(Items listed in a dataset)
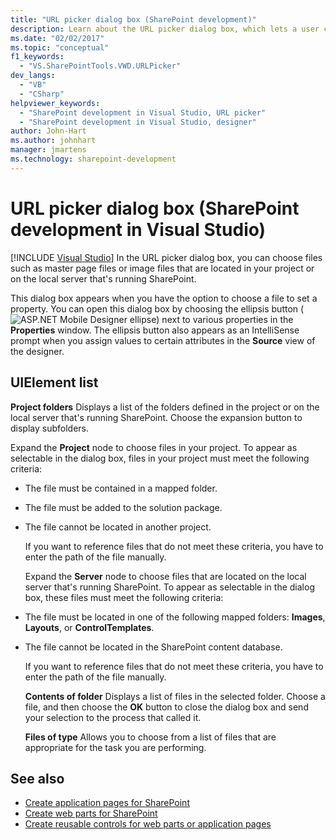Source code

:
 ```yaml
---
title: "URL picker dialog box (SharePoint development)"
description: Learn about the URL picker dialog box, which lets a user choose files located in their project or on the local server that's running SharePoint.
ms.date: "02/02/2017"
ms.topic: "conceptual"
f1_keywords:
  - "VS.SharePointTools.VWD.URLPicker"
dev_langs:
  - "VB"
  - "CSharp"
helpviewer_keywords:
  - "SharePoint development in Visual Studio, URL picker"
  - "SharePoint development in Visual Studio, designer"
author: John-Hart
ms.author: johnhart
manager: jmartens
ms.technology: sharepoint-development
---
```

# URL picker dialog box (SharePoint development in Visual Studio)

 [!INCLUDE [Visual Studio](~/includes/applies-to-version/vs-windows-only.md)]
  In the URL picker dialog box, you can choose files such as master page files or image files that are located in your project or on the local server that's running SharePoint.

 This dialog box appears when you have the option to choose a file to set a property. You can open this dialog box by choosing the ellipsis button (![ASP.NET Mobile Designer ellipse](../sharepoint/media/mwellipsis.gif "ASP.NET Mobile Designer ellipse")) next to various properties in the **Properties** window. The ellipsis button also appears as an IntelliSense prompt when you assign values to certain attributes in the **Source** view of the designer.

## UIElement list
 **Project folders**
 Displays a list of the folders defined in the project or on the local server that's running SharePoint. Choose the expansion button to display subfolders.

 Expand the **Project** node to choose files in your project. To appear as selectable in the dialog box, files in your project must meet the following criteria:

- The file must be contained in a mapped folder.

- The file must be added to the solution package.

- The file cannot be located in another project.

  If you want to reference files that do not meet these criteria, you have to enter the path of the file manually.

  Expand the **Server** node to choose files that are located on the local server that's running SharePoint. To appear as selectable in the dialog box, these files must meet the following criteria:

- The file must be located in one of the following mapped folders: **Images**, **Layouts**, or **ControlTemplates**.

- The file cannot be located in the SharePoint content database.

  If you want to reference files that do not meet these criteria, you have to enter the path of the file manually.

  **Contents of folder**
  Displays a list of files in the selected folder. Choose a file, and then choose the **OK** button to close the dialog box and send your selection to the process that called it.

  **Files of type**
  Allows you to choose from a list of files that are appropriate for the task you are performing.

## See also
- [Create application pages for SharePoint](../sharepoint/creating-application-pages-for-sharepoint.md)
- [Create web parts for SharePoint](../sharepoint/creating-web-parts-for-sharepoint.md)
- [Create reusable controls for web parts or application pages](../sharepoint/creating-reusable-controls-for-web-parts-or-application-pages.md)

WHAT IS REQUIRED
Lines with the string "also": say how many appear in the entries above, giving the number alone.

FINAL ANSWER
2